Hardware

Leaked Android 17 QPR1 build shows toggle to hide the search bar on Pixel launchers

At a glance:

  • A leaked build of Android 17 QPR1 shows a new toggle in Pixel Launcher settings that lets users hide the persistent bottom search bar.
  • The option sits under Pixel Launcher settings > Search bar settings > Show search bar; disabling it also pushes docked apps closer to the bottom of the screen.
  • The leak comes from Mystic Leaks ahead of the Android 17 QPR1 stable release, which is expected later this year following the recent Beta 2 drop.

A long-standing Pixel Launcher gripe

The Pixel Launcher has long been praised as one of the cleanest stock Android experiences available, but it has carried two baked-in UI elements for years with no way to opt out: the "At a Glance" widget and the bottom search bar. For users who rely on a different default search provider or simply prefer a minimal homescreen, the always-visible Google search field has been a persistent source of friction.
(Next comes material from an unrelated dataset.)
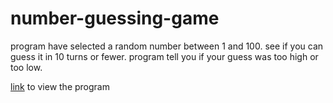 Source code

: # number-guessing-game
program have selected a random number between 1 and 100. see if you can guess it in 10 turns or fewer. program tell you if your guess was too high or too low.

<a href="https://teja0o8.github.io/number-guessing-game/src/" target="_blank" >link</a> to view the program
Google addressed the first half of that complaint in Android 16, when the company finally added the ability to remove the At a Glance widget. Now, according to a screen recording shared by leaker Mystic Leaks, the search bar looks like it is next in line for an opt-out toggle.

What the leaked toggle does

The leaked build — which appears to be a pre-release version of Android 17 QPR1's stable channel — introduces a straightforward binary toggle under Pixel Launcher settings > Search bar settings > Show search bar. Turning it off immediately removes the search bar from the bottom of the homescreen and shifts any docked application icons downward so they sit flush against the navigation bar area.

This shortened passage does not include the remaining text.